再び我が散歩道-3 大磯2 | 松尾文化研究所

松尾文化研究所

ブログの説明を入力します。

再び我が散歩道-3 大磯2

 大磯には西行の鴫立庵がある。言わずと知れた

「心なき身にもあはれは知られけり鴫立沢の秋の夕暮」新古今集三夕の歌である。

今回は平日、同じルートで行ったが、非常にスムーズに行けた。大磯の駅の改札口を出て外に出ると数日前より暑かったが、時折、海風が吹き、薄雲が太陽を覆って、それほど暑さは感じなかった。旧藤村邸への道より海に向かう道を行く。途中、讃岐うどんの店があったので入る。まだ誰もいない。中年の男とその母親だろうか二人に迎えられる。母親と思われる女性が注文を聞きに来た。少々迷ったが、めかぶとろろうどんを注文。中年の男が作り、その母親が持ってきた。意外と速いのに驚いた。少々固めだが、讃岐うどんらしい腰があって、味もよかった。真中に立派な梅干しが載っていて、少々塩辛かったが、ぴりっと味を締めていた。

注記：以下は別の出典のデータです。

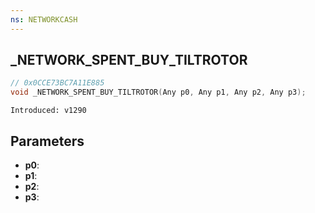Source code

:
 ```yaml
---
ns: NETWORKCASH
---
```

## _NETWORK_SPENT_BUY_TILTROTOR

```c
// 0x0CCE73BC7A11E885
void _NETWORK_SPENT_BUY_TILTROTOR(Any p0, Any p1, Any p2, Any p3);
```

```
Introduced: v1290
```

## Parameters
* **p0**:
* **p1**:
* **p2**:
* **p3**:

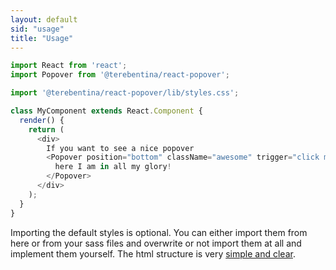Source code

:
 ```yaml
---
layout: default
sid: "usage"
title: "Usage"
---
```


```javascript
import React from 'react';
import Popover from '@terebentina/react-popover';

import '@terebentina/react-popover/lib/styles.css';

class MyComponent extends React.Component {
  render() {
    return (
      <div>
        If you want to see a nice popover 
        <Popover position="bottom" className="awesome" trigger="click me">
          here I am in all my glory!
        </Popover>
      </div>
    );
  }
}
```

Importing the default styles is optional. 
You can either import them from here or from your sass files and overwrite or not import them at all and implement them yourself. 
The html structure is very [simple and clear](#htmlstruct).
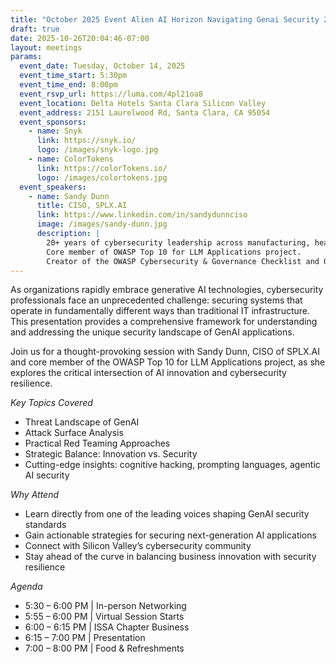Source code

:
 ```yaml
---
title: "October 2025 Event Alien AI Horizon Navigating Genai Security 2025"
draft: true
date: 2025-10-26T20:04:46-07:00
layout: meetings
params:
  event_date: Tuesday, October 14, 2025
  event_time_start: 5:30pm
  event_time_end: 8:00pm
  event_rsvp_url: https://luma.com/4pl21oa8
  event_location: Delta Hotels Santa Clara Silicon Valley
  event_address: 2151 Laurelwood Rd, Santa Clara, CA 95054
  event_sponsors:
    - name: Snyk
      link: https://snyk.io/
      logo: /images/snyk-logo.jpg
    - name: ColorTokens
      link: https://colorTokens.io/
      logo: /images/colortokens.jpg
  event_speakers:
    - name: Sandy Dunn
      title: CISO, SPLX.AI
      link: https://www.linkedin.com/in/sandydunnciso
      image: /images/sandy-dunn.jpg
      description: |
        20+ years of cybersecurity leadership across manufacturing, healthcare, and startups.
        Core member of OWASP Top 10 for LLM Applications project.
        Creator of the OWASP Cybersecurity & Governance Checklist and OWASP GenAI COMPASS. Adjunct Professor, Boise State University 
---
```


As organizations rapidly embrace generative AI technologies, cybersecurity professionals face an unprecedented challenge: securing systems that operate in fundamentally different ways than traditional IT infrastructure. This presentation provides a comprehensive framework for understanding and addressing the unique security landscape of GenAI applications.

​Join us for a thought-provoking session with Sandy Dunn, CISO of SPLX.AI and core member of the OWASP Top 10 for LLM Applications project, as she explores the critical intersection of AI innovation and cybersecurity resilience.

​*Key Topics Covered*

- ​Threat Landscape of GenAI
- ​Attack Surface Analysis
- ​Practical Red Teaming Approaches
- ​Strategic Balance: Innovation vs. Security
- ​Cutting-edge insights: cognitive hacking, prompting languages, agentic AI security

​*Why Attend*

- ​Learn directly from one of the leading voices shaping GenAI security standards
- ​Gain actionable strategies for securing next-generation AI applications
- ​Connect with Silicon Valley’s cybersecurity community
- ​Stay ahead of the curve in balancing business innovation with security resilience

*Agenda*

- ​5:30 – 6:00 PM | In-person Networking
- ​5:55 – 6:00 PM | Virtual Session Starts
- ​6:00 – 6:15 PM | ISSA Chapter Business
- ​6:15 – 7:00 PM | Presentation
- ​7:00 – 8:00 PM | Food & Refreshments
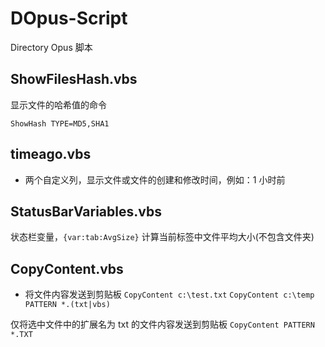 # DOpus-Script
Directory Opus 脚本

## ShowFilesHash.vbs
显示文件的哈希值的命令
```
ShowHash TYPE=MD5,SHA1 
```
## timeago.vbs
* 两个自定义列，显示文件或文件的创建和修改时间，例如：1 小时前

## StatusBarVariables.vbs
状态栏变量，`{var:tab:AvgSize}` 计算当前标签中文件平均大小(不包含文件夹)

## CopyContent.vbs
* 将文件内容发送到剪贴板
`CopyContent c:\test.txt`
`CopyContent c:\temp PATTERN *.(txt|vbs)`

仅将选中文件中的扩展名为 txt 的文件内容发送到剪贴板
`CopyContent PATTERN *.TXT`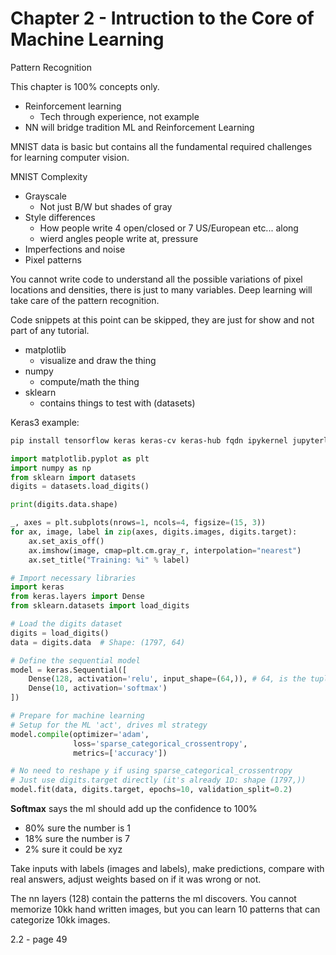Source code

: # Chapter 2 - Intruction to the Core of Machine Learning

Pattern Recognition

This chapter is 100% concepts only.

- Reinforcement learning
    - Tech through experience, not example
- NN will bridge tradition ML and Reinforcement Learning

MNIST data is basic but contains all the fundamental required challenges for learning computer vision.

MNIST Complexity

- Grayscale
    - Not just B/W but shades of gray
- Style differences
    - How people write 4 open/closed or 7 US/European etc... along
    - wierd angles people write at, pressure
- Imperfections and noise
- Pixel patterns

You cannot write code to understand all the possible variations of pixel locations and densities, there is just to many variables. Deep learning will take care of the pattern recognition.

Code snippets at this point can be skipped, they are just for show and not part of any tutorial.

- matplotlib
    - visualize and draw the thing
- numpy
    - compute/math the thing
- sklearn
    - contains things to test with (datasets)

Keras3 example:

```bash
pip install tensorflow keras keras-cv keras-hub fqdn ipykernel jupyterlab matplotlib scikit-learn tqdm
```

```python
import matplotlib.pyplot as plt
import numpy as np
from sklearn import datasets
digits = datasets.load_digits()

print(digits.data.shape)

_, axes = plt.subplots(nrows=1, ncols=4, figsize=(15, 3))
for ax, image, label in zip(axes, digits.images, digits.target):
    ax.set_axis_off()
    ax.imshow(image, cmap=plt.cm.gray_r, interpolation="nearest")
    ax.set_title("Training: %i" % label)

# Import necessary libraries
import keras
from keras.layers import Dense
from sklearn.datasets import load_digits

# Load the digits dataset
digits = load_digits()
data = digits.data  # Shape: (1797, 64)

# Define the sequential model
model = keras.Sequential([
    Dense(128, activation='relu', input_shape=(64,)), # 64, is the tuple
    Dense(10, activation='softmax')
])

# Prepare for machine learning
# Setup for the ML 'act', drives ml strategy
model.compile(optimizer='adam', 
              loss='sparse_categorical_crossentropy', 
              metrics=['accuracy'])

# No need to reshape y if using sparse_categorical_crossentropy
# Just use digits.target directly (it's already 1D: shape (1797,))
model.fit(data, digits.target, epochs=10, validation_split=0.2)
```

**Softmax** says the ml should add up the confidence to 100%

- 80% sure the number is 1
- 18% sure the number is 7
- 2% sure it could be xyz

Take inputs with labels (images and labels), make predictions, compare with real answers, adjust weights based on if it was wrong or not.

The nn layers (128) contain the patterns the ml discovers. You cannot memorize 10kk hand written images, but you can learn 10 patterns that can categorize 10kk images.

2.2 - page 49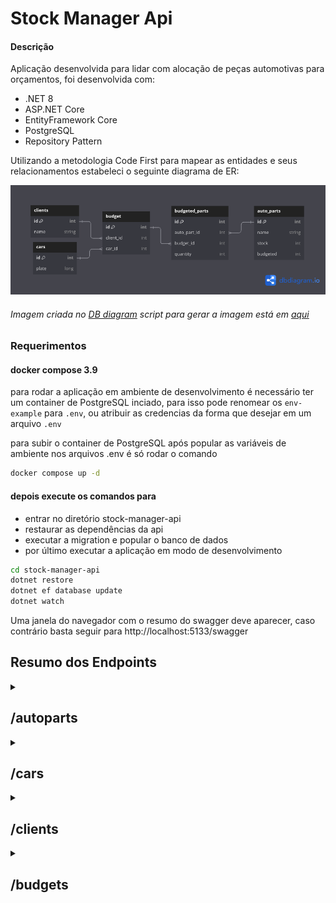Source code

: # Stock Manager Api

#### Descrição

Aplicação desenvolvida para lidar com alocação de peças automotivas para orçamentos, foi desenvolvida com:
- .NET 8
- ASP.NET Core
- EntityFramework Core
- PostgreSQL
- Repository Pattern

Utilizando a metodologia Code First para mapear as entidades e seus relacionamentos estabeleci o seguinte diagrama de ER:


![ER-Diagrama.png](assets/ER-Diagrama.png)
###### Imagem criada no [DB diagram](https://dbdiagram.io) script para gerar a imagem está em [aqui](assets/diagram.md)

### Requerimentos

#### docker compose 3.9

para rodar a aplicação em ambiente de desenvolvimento é necessário ter um container de PostgreSQL inciado, para isso pode renomear os ```env-example``` para ```.env```, ou atribuir as credencias da forma que desejar em um arquivo ```.env```

para subir o container de PostgreSQL após popular as variáveis de ambiente nos arquivos .env é só rodar o comando

```bash
docker compose up -d
```

#### depois execute os comandos para
- entrar no diretório stock-manager-api
- restaurar as dependências da api
- executar a migration e popular o banco de dados
- por último executar a aplicação em modo de desenvolvimento

```bash
cd stock-manager-api
dotnet restore
dotnet ef database update
dotnet watch
```

Uma janela do navegador com o resumo do swagger deve aparecer, caso contrário basta seguir para http://localhost:5133/swagger

## Resumo dos Endpoints

<details> 
<summary>
<h2>
 /autoparts
</h2>
</summary>

Rota responsável por gerenciar o recurso AutoPart, pode listar, cadastrar, editar e deletar uma peça

Exemplo de reposta com uma lista de peças
```json
[
  {
    "id": 1,
    "name": "BRACKET-ENGINE MOUNTING",
    "stock": 10,
    "budgeted": 0
  },
[...]
  {
    "id": 5,
    "name": "COLLECTOR-INTAKE MANIFOLD",
    "stock": 10,
    "budgeted": 0
  }
]
```

Exemplo da payload para o método Post

###### a propriedade ```budgeted``` só aceita o valor 0

```json
{
  "name": "INSULATOR",
  "quantity": 12,
  "budgeted": 0
}
```
</details>

<details> 
<summary>
<h2>
 /cars
</h2>
</summary>

Rota responsável por gerenciar o recurso Car, pode listar, cadastrar, editar e deletar um carro

Exemplo de reposta com uma lista de carros
```json
[
  {
    "id": 1,
    "plate": "KLV0553"
  },
  {
    "id": 2,
    "plate": "BLN4551"
  },
  {
    "id": 3,
    "plate": "LBT0505"
  },
  {
    "id": 4,
    "plate": "ASF6752"
  },
  {
    "id": 5,
    "plate": "JNQ7346"
  }
]
```

Exemplo da payload para o método Post

###### a propriedade ```plate``` só aceita cadeia de caracteres que estejam no padrão ```[A-Z]{3}[0-9]{4}```


```json
{
  "plate": "HDG4584"
}

```
</details>

<details> 
<summary>
<h2>
 /clients
</h2>
</summary>

Rota responsável por gerenciar o recurso Client, pode listar, cadastrar, editar e deletar um cliente

Exemplo de reposta com uma lista de clientes
```json
[
  {
    "id": 1,
    "name": "Camila Tristão"
  },
  {
    "id": 2,
    "name": "Teobaldo Albano"
  },
  {
    "id": 3,
    "name": "Ivan Roval"
  },
  {
    "id": 4,
    "name": "Fabricio Eliseu"
  },
  {
    "id": 5,
    "name": "Arnaldo Reynaldo"
  }
]
```

Exemplo da payload para o método Post

###### a propriedade ```name``` só aceita valores que possuam pelo menos 2 caracteres


```json
{
  "name": "Ligia Frederico"
}

```
</details>

<details> 
<summary>
<h2>
 /budgets
</h2>
</summary>

Rota responsável por gerenciar o recurso Budget, pode listar, cadastrar, editar e deletar um orçamento.
Caso não haja estoque suficiente para alocar o orçamento a API aceita a request e responde com código 202(Accepted), já que não vai criar recursos, mas devolve uma mensagem informando o id e nome do produto que falta em estoque para realizar o orçamento

Exemplo de reposta com uma lista de budgets
```json
[
  {
    "id": 1,
    "car": {
      "id": 3,
      "plate": "LBT0505"
    },
    "client": {
      "id": 2,
      "name": "Teobaldo Albano"
    },
    "autoparts": [
      {
        "id": 1,
        "name": "BRACKET-ENGINE MOUNTING",
        "quantity": 3
      }
    ]
  },
  {
    "id": 2,
    "car": {
      "id": 1,
      "plate": "KLV0553"
    },
    "client": {
      "id": 1,
      "name": "Camila Tristão"
    },
    "autoparts": [
      {
        "id": 1,
        "name": "BRACKET-ENGINE MOUNTING",
        "quantity": 1
      },
      {
        "id": 5,
        "name": "COLLECTOR-INTAKE MANIFOLD",
        "quantity": 1
      }
    ]
  }
]
```

Exemplo da payload para o método Post


```json
{
  "client": {
    "id": 2,
    "name": "Teobaldo Albano"
  },
  "car": {
    "id": 3,
    "plate": "LBT0505"
  },
  "parts": [
    {
      "id": 1,
      "name": "BRACKET-ENGINE MOUNTING",
      "quantity": 3
    }
  ]
}

```
</details>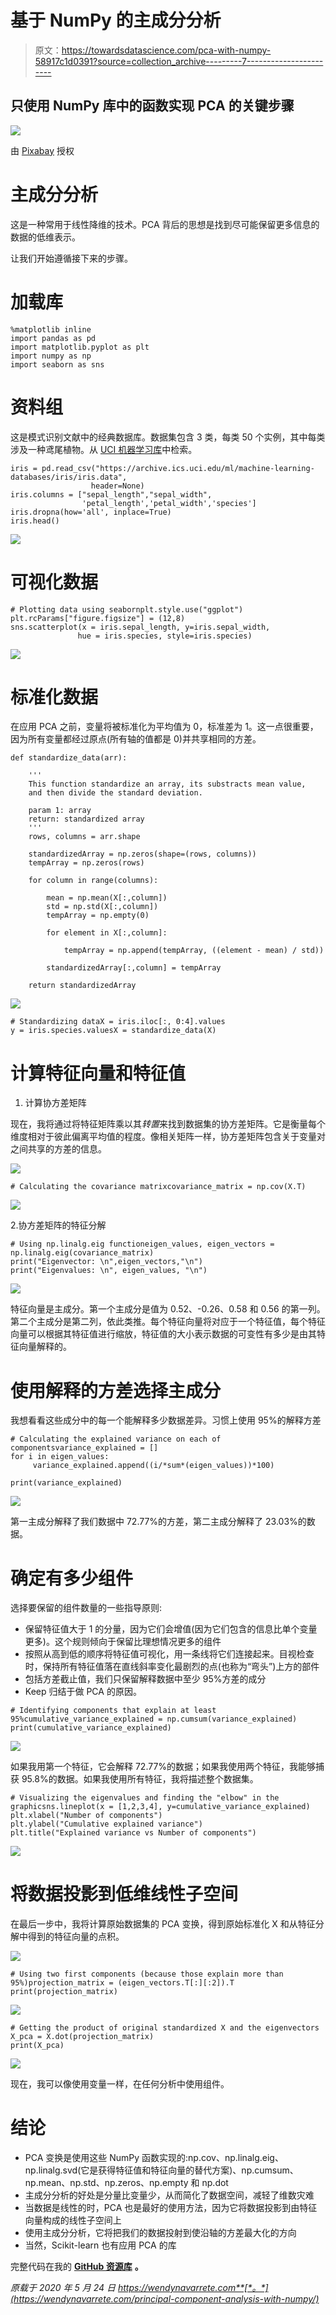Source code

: # 基于 NumPy 的主成分分析

> 原文：<https://towardsdatascience.com/pca-with-numpy-58917c1d0391?source=collection_archive---------7----------------------->

## 只使用 NumPy 库中的函数实现 PCA 的关键步骤

![](img/5742e2162d42485ce78c895daf09c286.png)

由 [Pixabay](https://pixabay.com/service/terms/#license) 授权

# 主成分分析

这是一种常用于线性降维的技术。PCA 背后的思想是找到尽可能保留更多信息的数据的低维表示。

让我们开始遵循接下来的步骤。

# 加载库

```
%matplotlib inline
import pandas as pd
import matplotlib.pyplot as plt
import numpy as np
import seaborn as sns
```

# 资料组

这是模式识别文献中的经典数据库。数据集包含 3 类，每类 50 个实例，其中每类涉及一种鸢尾植物。从 [UCI 机器学习库](https://archive.ics.uci.edu/ml/machine-learning-databases/iris/iris.data)中检索。

```
iris = pd.read_csv("https://archive.ics.uci.edu/ml/machine-learning-databases/iris/iris.data",
                  header=None)
iris.columns = ["sepal_length","sepal_width",
                'petal_length','petal_width','species']
iris.dropna(how='all', inplace=True)
iris.head()
```

![](img/b4a55c64e6c01e393552ef5a734a06dc.png)

# 可视化数据

```
# Plotting data using seabornplt.style.use("ggplot")
plt.rcParams["figure.figsize"] = (12,8)
sns.scatterplot(x = iris.sepal_length, y=iris.sepal_width,
               hue = iris.species, style=iris.species)
```

![](img/b22329f25ff0195341c79d8514d41d9f.png)

# 标准化数据

在应用 PCA 之前，变量将被标准化为平均值为 0，标准差为 1。这一点很重要，因为所有变量都经过原点(所有轴的值都是 0)并共享相同的方差。

```
def standardize_data(arr):

    '''
    This function standardize an array, its substracts mean value, 
    and then divide the standard deviation.

    param 1: array 
    return: standardized array
    '''    
    rows, columns = arr.shape

    standardizedArray = np.zeros(shape=(rows, columns))
    tempArray = np.zeros(rows)

    for column in range(columns):

        mean = np.mean(X[:,column])
        std = np.std(X[:,column])
        tempArray = np.empty(0)

        for element in X[:,column]:

            tempArray = np.append(tempArray, ((element - mean) / std))

        standardizedArray[:,column] = tempArray

    return standardizedArray
```

![](img/bcf418571550585fe84102eabeee4a5f.png)

```
# Standardizing dataX = iris.iloc[:, 0:4].values
y = iris.species.valuesX = standardize_data(X)
```

# 计算特征向量和特征值

1.  计算协方差矩阵

现在，我将通过将特征矩阵乘以其*转置*来找到数据集的协方差矩阵。它是衡量每个维度相对于彼此偏离平均值的程度。像相关矩阵一样，协方差矩阵包含关于变量对之间共享的方差的信息。

![](img/04188f334257a9e79bbdc6f054fd8695.png)

```
# Calculating the covariance matrixcovariance_matrix = np.cov(X.T)
```

![](img/b4fbf295e5e4903b17caa8cf9cfac342.png)

2.协方差矩阵的特征分解

```
# Using np.linalg.eig functioneigen_values, eigen_vectors = np.linalg.eig(covariance_matrix)
print("Eigenvector: \n",eigen_vectors,"\n")
print("Eigenvalues: \n", eigen_values, "\n")
```

![](img/b0946afffb6aca6229b0569d37428686.png)

特征向量是主成分。第一个主成分是值为 0.52、-0.26、0.58 和 0.56 的第一列。第二个主成分是第二列，依此类推。每个特征向量将对应于一个特征值，每个特征向量可以根据其特征值进行缩放，特征值的大小表示数据的可变性有多少是由其特征向量解释的。

# 使用解释的方差选择主成分

我想看看这些成分中的每一个能解释多少数据差异。习惯上使用 95%的解释方差

```
# Calculating the explained variance on each of componentsvariance_explained = []
for i in eigen_values:
     variance_explained.append((i/*sum*(eigen_values))*100)

print(variance_explained)
```

![](img/8c2845f7220f39f66b93868412b9362a.png)

第一主成分解释了我们数据中 72.77%的方差，第二主成分解释了 23.03%的数据。

# 确定有多少组件

选择要保留的组件数量的一些指导原则:

*   保留特征值大于 1 的分量，因为它们会增值(因为它们包含的信息比单个变量更多)。这个规则倾向于保留比理想情况更多的组件
*   按照从高到低的顺序将特征值可视化，用一条线将它们连接起来。目视检查时，保持所有特征值落在直线斜率变化最剧烈的点(也称为“弯头”)上方的部件
*   包括方差截止值，我们只保留解释数据中至少 95%方差的成分
*   Keep 归结于做 PCA 的原因。

```
# Identifying components that explain at least 95%cumulative_variance_explained = np.cumsum(variance_explained)
print(cumulative_variance_explained)
```

![](img/2855cd1305820bdb94e1ab279f66d914.png)

如果我用第一个特征，它会解释 72.77%的数据；如果我使用两个特征，我能够捕获 95.8%的数据。如果我使用所有特征，我将描述整个数据集。

```
# Visualizing the eigenvalues and finding the "elbow" in the graphicsns.lineplot(x = [1,2,3,4], y=cumulative_variance_explained)
plt.xlabel("Number of components")
plt.ylabel("Cumulative explained variance")
plt.title("Explained variance vs Number of components")
```

![](img/02261d5ec873c75d21092957fadca8cf.png)

# 将数据投影到低维线性子空间

在最后一步中，我将计算原始数据集的 PCA 变换，得到原始标准化 X 和从特征分解中得到的特征向量的点积。

![](img/87c73e2f38f0dd06a4a598a82d070486.png)

```
# Using two first components (because those explain more than 95%)projection_matrix = (eigen_vectors.T[:][:2]).T
print(projection_matrix)
```

![](img/c0b2cd124c46ae1fef80ec3b89e0e60d.png)

```
# Getting the product of original standardized X and the eigenvectors X_pca = X.dot(projection_matrix)
print(X_pca)
```

![](img/4d45862832cd68e2a11cec1e7ef3aec3.png)

现在，我可以像使用变量一样，在任何分析中使用组件。

# 结论

*   PCA 变换是使用这些 NumPy 函数实现的:np.cov、np.linalg.eig、np.linalg.svd(它是获得特征值和特征向量的替代方案)、np.cumsum、np.mean、np.std、np.zeros、np.empty 和 np.dot
*   主成分分析的好处是分量比变量少，从而简化了数据空间，减轻了维数灾难
*   当数据是线性的时，PCA 也是最好的使用方法，因为它将数据投影到由特征向量构成的线性子空间上
*   使用主成分分析，它将把我们的数据投射到使沿轴的方差最大化的方向
*   当然，Scikit-learn 也有应用 PCA 的库

完整代码在我的 [**GitHub 资源库**](https://github.com/mwpnava/Data-Science-Projects/tree/master/PCA_numpy) **。**

*原载于 2020 年 5 月 24 日 https://wendynavarrete.com**[*。*](https://wendynavarrete.com/principal-component-analysis-with-numpy/)*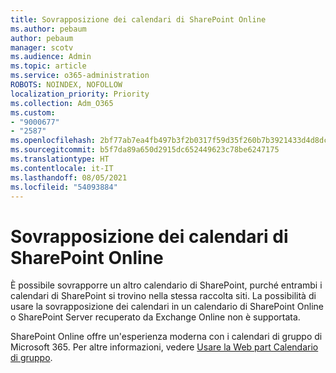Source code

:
 ```yaml
---
title: Sovrapposizione dei calendari di SharePoint Online
ms.author: pebaum
author: pebaum
manager: scotv
ms.audience: Admin
ms.topic: article
ms.service: o365-administration
ROBOTS: NOINDEX, NOFOLLOW
localization_priority: Priority
ms.collection: Adm_O365
ms.custom:
- "9000677"
- "2587"
ms.openlocfilehash: 2bf77ab7ea4fb497b3f2b0317f59d35f260b7b3921433d4d8dc76268db63f0f1
ms.sourcegitcommit: b5f7da89a650d2915dc652449623c78be6247175
ms.translationtype: HT
ms.contentlocale: it-IT
ms.lasthandoff: 08/05/2021
ms.locfileid: "54093884"
---
```

# <a name="sharepoint-online-calendar-overlay"></a>Sovrapposizione dei calendari di SharePoint Online

È possibile sovrapporre un altro calendario di SharePoint, purché entrambi i calendari di SharePoint si trovino nella stessa raccolta siti. La possibilità di usare la sovrapposizione dei calendari in un calendario di SharePoint Online o SharePoint Server recuperato da Exchange Online non è supportata.

SharePoint Online offre un'esperienza moderna con i calendari di gruppo di Microsoft 365. Per altre informazioni, vedere [Usare la Web part Calendario di gruppo](https://support.microsoft.com/en-us/office/use-the-group-calendar-web-part-eaf3c04d-5699-48cb-8b5e-3caa887d51ce).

 店を出ると、直ぐに国道一号線があり、道を挟んで鴫立庵が森の中に見えた。国道から下へ降りていくと案内板があった。

 この反対側に、「旧鴫立澤」の碑が建っていて、趣を感じた。

 小川に橋が架かっており、水が豊富に流れていた。

 ここから鴫が飛び立ったのではないかと想像され、西行の時代が思いやられた。

 訪れる人は誰もいない。入口で入場料を支払い、階段を上って中へ入っていく。

 奥にあるお堂は円位堂といい、初代庵主大淀三千風が元禄時代に建てたままのもので、西行の等身大の像が安置されている。大淀三千風のお堂も正面左に祀られていた。

 正面右には鴫立庵室があり、正岡子規などとのかかわりが記された案内板があった。

 さらに庭には、佐々木信綱らの歌碑や多くの俳人の句碑が立ち並んでいた。ここは日本三大俳句道場の一つとのこと。多くの句碑の存在がなるほどと思わせてくれた。

 芭蕉は西行に心酔していたという。西行の和歌が時を経て俳句へとつながっていることが実感でき、充実した庭めぐりとなった。

 「男独りの散歩道」には以下の記述があった。「1664年、小田原の崇雪という人が石仏の五智如来像をこの地に選び、西行寺を建立する目的で草庵を結び、初めて鴫立沢の標石を建てたといわれる。1695年俳諧師大江三千風が庵を再興して入庵し、鴫立庵第一世の庵主となり、今日の第二十一世現庵主まで続いていて、京都の落柿舎、滋賀の無名庵とともに日本三大俳諧道場として知られているとのこと。門前の小川が滝となって流れ落ち、清らかな音を立てているが、水質は悪く、悪臭を放っていてこの雰囲気を壊しているのが残念である。また、次々と歌碑や句碑が現れ、庭を狭くしていてうんざりした。」今回、小川の流れは清流の趣があったが、あの時が2月の冬であり、今回が梅雨の時期であったことが関係しているかもしれない。あるいは環境問題への意識が高まっている今日のお陰かもしれない。句碑や歌碑の多さは今回も感じたが、うんざりするといった感覚はなかった。

鴫立庵から海に向かう。海岸を歩くのは何年ぶりだろうか。遠くに伊豆半島、近くに真鶴半島を眺めて空気を胸いっぱいに吸うと心洗われるようであった。また、人がほとんどいない、岩が並ぶ海岸風景も何とも美しい光景で、しばし自然の中で漂っていた。